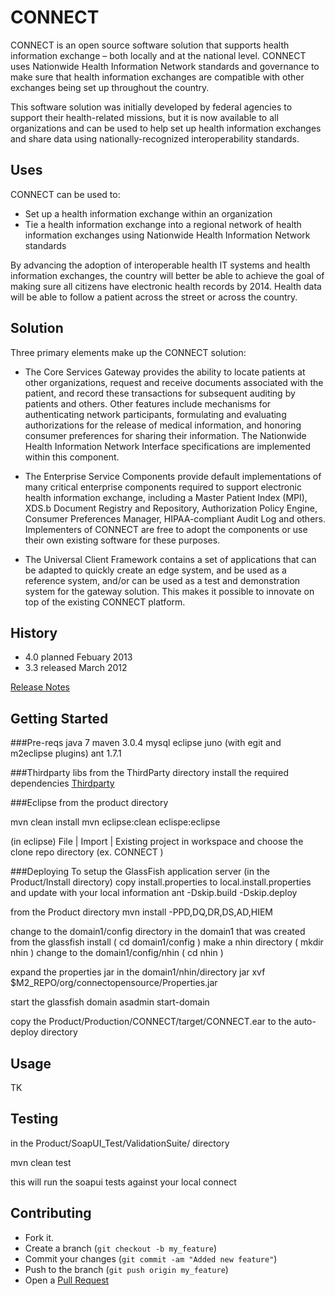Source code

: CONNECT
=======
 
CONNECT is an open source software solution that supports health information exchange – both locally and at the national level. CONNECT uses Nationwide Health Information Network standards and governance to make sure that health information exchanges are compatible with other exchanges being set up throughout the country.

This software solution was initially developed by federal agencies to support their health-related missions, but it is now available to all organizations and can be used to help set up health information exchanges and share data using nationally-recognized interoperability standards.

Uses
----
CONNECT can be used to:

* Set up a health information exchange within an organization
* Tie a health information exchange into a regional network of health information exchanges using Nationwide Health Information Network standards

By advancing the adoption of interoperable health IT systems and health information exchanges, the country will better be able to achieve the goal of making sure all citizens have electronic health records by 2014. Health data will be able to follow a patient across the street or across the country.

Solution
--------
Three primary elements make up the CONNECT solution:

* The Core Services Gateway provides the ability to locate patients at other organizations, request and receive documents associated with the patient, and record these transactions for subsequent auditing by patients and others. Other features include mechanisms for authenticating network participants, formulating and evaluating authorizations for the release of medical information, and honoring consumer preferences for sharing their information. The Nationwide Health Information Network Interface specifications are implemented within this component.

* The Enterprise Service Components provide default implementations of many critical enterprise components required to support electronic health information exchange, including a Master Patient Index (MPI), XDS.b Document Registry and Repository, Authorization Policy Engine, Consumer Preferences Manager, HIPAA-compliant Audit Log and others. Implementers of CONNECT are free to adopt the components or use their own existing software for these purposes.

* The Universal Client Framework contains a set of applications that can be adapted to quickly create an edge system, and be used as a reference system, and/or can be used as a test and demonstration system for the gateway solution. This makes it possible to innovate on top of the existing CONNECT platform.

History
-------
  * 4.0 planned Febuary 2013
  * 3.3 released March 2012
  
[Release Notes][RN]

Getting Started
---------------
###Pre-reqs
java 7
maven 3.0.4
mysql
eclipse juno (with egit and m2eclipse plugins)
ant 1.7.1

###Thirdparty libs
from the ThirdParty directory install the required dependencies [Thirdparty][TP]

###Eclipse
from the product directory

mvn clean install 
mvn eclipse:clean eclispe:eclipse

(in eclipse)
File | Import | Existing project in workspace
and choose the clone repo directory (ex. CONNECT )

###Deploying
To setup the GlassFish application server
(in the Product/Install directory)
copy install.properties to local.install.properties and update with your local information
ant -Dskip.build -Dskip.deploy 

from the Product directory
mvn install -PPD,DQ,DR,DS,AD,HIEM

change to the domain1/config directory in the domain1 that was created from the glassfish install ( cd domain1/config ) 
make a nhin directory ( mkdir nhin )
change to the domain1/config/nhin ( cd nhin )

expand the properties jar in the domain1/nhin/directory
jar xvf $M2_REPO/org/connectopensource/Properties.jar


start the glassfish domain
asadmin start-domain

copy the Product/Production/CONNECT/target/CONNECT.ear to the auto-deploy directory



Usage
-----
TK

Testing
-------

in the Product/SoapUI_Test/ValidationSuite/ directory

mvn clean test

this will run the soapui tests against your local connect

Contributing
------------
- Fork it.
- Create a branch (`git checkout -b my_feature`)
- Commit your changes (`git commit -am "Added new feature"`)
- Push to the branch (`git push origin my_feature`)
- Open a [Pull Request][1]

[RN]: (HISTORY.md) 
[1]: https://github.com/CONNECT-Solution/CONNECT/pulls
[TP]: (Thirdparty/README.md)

*EXERCISE INSTRUCTIONS*. Output every entry exactly as given; pictures are not part of the copy.

*REPLY*.
Source code

: CONNECT
=======
 
CONNECT is an open source software solution that supports health information exchange – both locally and at the national level. CONNECT uses Nationwide Health Information Network standards and governance to make sure that health information exchanges are compatible with other exchanges being set up throughout the country.

This software solution was initially developed by federal agencies to support their health-related missions, but it is now available to all organizations and can be used to help set up health information exchanges and share data using nationally-recognized interoperability standards.

Uses
----
CONNECT can be used to:

* Set up a health information exchange within an organization
* Tie a health information exchange into a regional network of health information exchanges using Nationwide Health Information Network standards

By advancing the adoption of interoperable health IT systems and health information exchanges, the country will better be able to achieve the goal of making sure all citizens have electronic health records by 2014. Health data will be able to follow a patient across the street or across the country.

Solution
--------
Three primary elements make up the CONNECT solution:

* The Core Services Gateway provides the ability to locate patients at other organizations, request and receive documents associated with the patient, and record these transactions for subsequent auditing by patients and others. Other features include mechanisms for authenticating network participants, formulating and evaluating authorizations for the release of medical information, and honoring consumer preferences for sharing their information. The Nationwide Health Information Network Interface specifications are implemented within this component.

* The Enterprise Service Components provide default implementations of many critical enterprise components required to support electronic health information exchange, including a Master Patient Index (MPI), XDS.b Document Registry and Repository, Authorization Policy Engine, Consumer Preferences Manager, HIPAA-compliant Audit Log and others. Implementers of CONNECT are free to adopt the components or use their own existing software for these purposes.

* The Universal Client Framework contains a set of applications that can be adapted to quickly create an edge system, and be used as a reference system, and/or can be used as a test and demonstration system for the gateway solution. This makes it possible to innovate on top of the existing CONNECT platform.

History
-------
  * 4.0 planned Febuary 2013
  * 3.3 released March 2012
  
[Release Notes][RN]

Getting Started
---------------
###Pre-reqs
java 7
maven 3.0.4
mysql
eclipse juno (with egit and m2eclipse plugins)
ant 1.7.1

###Thirdparty libs
from the ThirdParty directory install the required dependencies [Thirdparty][TP]

###Eclipse
from the product directory

mvn clean install 
mvn eclipse:clean eclispe:eclipse

(in eclipse)
File | Import | Existing project in workspace
and choose the clone repo directory (ex. CONNECT )

###Deploying
To setup the GlassFish application server
(in the Product/Install directory)
copy install.properties to local.install.properties and update with your local information
ant -Dskip.build -Dskip.deploy 

from the Product directory
mvn install -PPD,DQ,DR,DS,AD,HIEM

change to the domain1/config directory in the domain1 that was created from the glassfish install ( cd domain1/config ) 
make a nhin directory ( mkdir nhin )
change to the domain1/config/nhin ( cd nhin )

expand the properties jar in the domain1/nhin/directory
jar xvf $M2_REPO/org/connectopensource/Properties.jar


start the glassfish domain
asadmin start-domain

copy the Product/Production/CONNECT/target/CONNECT.ear to the auto-deploy directory



Usage
-----
TK

Testing
-------

in the Product/SoapUI_Test/ValidationSuite/ directory

mvn clean test

this will run the soapui tests against your local connect

Contributing
------------
- Fork it.
- Create a branch (`git checkout -b my_feature`)
- Commit your changes (`git commit -am "Added new feature"`)
- Push to the branch (`git push origin my_feature`)
- Open a [Pull Request][1]

[RN]: (HISTORY.md) 
[1]: https://github.com/CONNECT-Solution/CONNECT/pulls
[TP]: (Thirdparty/README.md)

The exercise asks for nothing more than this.